» **Records for processing**

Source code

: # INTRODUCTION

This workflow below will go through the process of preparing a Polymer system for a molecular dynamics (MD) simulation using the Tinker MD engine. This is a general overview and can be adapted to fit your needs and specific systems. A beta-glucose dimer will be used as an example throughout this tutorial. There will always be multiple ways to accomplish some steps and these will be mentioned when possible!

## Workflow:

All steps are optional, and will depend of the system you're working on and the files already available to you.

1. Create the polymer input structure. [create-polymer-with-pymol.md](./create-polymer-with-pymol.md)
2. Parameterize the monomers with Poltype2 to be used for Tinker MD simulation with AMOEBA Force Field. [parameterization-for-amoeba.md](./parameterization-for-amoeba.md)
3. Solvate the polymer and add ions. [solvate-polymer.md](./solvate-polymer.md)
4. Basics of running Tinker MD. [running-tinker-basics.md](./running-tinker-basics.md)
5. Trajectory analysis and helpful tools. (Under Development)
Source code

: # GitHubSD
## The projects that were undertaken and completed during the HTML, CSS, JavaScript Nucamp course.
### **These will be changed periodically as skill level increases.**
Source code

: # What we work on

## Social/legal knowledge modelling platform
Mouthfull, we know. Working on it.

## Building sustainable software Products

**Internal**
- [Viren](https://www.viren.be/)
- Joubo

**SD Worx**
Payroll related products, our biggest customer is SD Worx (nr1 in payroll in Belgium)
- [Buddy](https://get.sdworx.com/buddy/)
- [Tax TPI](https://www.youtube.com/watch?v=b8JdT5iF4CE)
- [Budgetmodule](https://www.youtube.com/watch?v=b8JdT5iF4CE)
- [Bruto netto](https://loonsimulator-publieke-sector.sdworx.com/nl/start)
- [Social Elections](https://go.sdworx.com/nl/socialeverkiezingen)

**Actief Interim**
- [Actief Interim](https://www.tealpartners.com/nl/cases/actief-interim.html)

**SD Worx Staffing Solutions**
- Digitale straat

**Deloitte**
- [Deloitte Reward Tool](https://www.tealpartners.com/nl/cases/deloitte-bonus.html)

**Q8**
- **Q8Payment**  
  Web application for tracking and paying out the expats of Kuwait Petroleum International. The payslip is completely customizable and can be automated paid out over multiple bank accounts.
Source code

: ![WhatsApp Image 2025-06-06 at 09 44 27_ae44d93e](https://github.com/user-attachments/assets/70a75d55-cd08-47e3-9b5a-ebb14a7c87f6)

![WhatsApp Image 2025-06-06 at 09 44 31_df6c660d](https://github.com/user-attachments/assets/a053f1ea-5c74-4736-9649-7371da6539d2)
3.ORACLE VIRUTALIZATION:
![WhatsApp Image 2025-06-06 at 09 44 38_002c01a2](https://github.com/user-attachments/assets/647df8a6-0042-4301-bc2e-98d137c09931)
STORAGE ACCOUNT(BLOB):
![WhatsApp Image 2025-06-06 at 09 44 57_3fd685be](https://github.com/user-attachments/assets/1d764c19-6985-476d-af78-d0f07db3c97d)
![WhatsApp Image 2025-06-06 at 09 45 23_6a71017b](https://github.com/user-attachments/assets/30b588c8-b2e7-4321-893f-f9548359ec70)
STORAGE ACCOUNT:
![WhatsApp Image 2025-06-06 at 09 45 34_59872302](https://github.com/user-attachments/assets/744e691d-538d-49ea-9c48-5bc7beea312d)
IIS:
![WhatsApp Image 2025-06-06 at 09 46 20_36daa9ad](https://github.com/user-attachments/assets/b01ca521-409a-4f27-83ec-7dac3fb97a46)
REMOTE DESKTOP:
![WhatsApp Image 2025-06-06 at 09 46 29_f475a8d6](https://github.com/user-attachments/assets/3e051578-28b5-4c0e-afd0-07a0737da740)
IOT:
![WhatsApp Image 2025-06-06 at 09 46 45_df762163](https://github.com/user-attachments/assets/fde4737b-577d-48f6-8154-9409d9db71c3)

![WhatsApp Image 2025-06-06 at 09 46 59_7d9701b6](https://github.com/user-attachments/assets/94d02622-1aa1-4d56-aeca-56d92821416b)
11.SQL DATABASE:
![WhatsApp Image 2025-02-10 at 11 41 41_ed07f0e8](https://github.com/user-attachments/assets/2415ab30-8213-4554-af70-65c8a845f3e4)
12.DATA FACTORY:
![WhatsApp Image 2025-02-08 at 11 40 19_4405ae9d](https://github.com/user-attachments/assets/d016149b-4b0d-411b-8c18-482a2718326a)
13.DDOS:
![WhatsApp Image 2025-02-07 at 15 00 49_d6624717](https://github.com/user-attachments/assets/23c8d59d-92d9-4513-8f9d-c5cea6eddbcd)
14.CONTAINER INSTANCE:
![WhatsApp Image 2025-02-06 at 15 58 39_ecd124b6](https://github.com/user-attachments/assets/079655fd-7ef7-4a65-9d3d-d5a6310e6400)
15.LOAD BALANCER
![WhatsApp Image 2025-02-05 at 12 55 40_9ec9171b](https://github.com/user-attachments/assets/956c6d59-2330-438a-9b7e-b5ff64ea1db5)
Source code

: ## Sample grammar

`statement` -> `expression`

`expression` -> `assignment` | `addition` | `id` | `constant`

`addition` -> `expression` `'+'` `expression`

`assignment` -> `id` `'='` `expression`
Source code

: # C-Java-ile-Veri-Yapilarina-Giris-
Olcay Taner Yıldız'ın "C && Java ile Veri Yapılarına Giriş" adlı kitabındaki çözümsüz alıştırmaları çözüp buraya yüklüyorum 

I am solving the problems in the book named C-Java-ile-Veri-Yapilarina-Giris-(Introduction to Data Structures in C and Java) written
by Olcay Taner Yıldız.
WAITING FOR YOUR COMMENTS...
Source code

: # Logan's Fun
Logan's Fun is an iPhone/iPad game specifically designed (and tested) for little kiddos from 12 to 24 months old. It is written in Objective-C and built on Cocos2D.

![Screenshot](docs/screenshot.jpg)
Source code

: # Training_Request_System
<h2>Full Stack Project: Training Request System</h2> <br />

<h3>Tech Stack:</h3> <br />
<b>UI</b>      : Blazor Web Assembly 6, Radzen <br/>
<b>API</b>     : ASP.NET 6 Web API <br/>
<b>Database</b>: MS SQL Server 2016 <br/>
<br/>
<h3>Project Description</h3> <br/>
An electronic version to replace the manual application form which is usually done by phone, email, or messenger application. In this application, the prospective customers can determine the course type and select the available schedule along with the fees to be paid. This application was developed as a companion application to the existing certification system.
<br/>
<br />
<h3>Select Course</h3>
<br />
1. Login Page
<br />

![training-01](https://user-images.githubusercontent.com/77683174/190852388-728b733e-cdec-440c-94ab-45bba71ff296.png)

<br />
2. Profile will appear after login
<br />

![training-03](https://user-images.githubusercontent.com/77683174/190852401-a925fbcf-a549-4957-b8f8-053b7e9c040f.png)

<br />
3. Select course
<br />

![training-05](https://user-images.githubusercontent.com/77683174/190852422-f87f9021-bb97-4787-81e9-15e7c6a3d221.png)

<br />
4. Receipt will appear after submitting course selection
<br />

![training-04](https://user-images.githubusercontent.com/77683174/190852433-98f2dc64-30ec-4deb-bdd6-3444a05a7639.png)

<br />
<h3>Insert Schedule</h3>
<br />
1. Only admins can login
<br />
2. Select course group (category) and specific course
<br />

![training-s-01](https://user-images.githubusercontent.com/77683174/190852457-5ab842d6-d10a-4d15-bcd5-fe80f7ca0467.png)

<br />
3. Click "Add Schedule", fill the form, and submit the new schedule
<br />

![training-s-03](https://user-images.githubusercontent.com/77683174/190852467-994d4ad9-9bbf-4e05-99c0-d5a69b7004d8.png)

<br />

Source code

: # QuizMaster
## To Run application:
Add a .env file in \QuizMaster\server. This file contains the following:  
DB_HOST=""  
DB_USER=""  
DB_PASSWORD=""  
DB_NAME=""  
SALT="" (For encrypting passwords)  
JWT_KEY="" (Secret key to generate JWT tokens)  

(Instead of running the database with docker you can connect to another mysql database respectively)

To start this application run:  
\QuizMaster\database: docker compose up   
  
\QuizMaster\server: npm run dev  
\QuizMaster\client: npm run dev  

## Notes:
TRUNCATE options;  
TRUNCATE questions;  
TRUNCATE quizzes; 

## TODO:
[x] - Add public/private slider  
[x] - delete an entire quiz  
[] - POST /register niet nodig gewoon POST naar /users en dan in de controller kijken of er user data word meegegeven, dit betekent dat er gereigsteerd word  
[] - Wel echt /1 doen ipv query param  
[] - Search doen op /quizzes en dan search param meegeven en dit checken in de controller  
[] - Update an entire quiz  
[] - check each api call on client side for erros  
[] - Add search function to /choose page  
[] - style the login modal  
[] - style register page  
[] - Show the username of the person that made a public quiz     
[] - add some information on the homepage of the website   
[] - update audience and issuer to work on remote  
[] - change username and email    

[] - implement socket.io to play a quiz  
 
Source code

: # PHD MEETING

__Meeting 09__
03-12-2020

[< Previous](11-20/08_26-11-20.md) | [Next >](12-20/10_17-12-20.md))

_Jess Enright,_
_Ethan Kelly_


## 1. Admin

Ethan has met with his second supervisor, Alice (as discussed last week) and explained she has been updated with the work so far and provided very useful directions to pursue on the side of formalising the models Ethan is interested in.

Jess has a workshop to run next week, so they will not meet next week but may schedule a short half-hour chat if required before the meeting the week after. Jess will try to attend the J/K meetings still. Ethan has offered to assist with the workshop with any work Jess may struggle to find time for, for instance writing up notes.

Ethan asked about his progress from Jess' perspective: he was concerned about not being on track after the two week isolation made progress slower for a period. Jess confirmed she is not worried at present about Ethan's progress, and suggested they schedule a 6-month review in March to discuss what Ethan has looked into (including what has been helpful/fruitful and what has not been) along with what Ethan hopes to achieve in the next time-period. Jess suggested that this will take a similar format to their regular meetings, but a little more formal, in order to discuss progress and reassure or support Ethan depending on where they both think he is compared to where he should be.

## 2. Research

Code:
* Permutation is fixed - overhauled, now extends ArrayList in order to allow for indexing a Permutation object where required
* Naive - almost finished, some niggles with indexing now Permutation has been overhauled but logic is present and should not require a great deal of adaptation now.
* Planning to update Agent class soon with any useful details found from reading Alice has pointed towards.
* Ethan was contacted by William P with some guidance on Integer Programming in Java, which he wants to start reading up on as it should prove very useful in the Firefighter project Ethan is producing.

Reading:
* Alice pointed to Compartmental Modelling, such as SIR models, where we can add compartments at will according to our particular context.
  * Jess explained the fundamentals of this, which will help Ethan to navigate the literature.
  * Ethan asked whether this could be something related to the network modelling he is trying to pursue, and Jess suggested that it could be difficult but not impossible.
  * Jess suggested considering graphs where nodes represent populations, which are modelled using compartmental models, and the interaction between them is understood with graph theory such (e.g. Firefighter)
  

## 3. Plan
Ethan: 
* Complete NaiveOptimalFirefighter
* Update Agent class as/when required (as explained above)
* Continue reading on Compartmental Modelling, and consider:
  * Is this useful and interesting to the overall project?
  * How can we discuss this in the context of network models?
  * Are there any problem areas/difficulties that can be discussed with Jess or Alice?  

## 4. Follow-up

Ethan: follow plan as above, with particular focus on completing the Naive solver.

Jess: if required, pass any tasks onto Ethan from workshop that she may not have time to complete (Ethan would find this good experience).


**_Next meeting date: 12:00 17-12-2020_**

» **Goal of the exercise**
A line qualifies when it holds the word "quizzes"; report all qualifying lines from the records above.

» **Solution for this task**
TRUNCATE quizzes; 
[] - Search doen op /quizzes en dan search param meegeven en dit checken in de controller  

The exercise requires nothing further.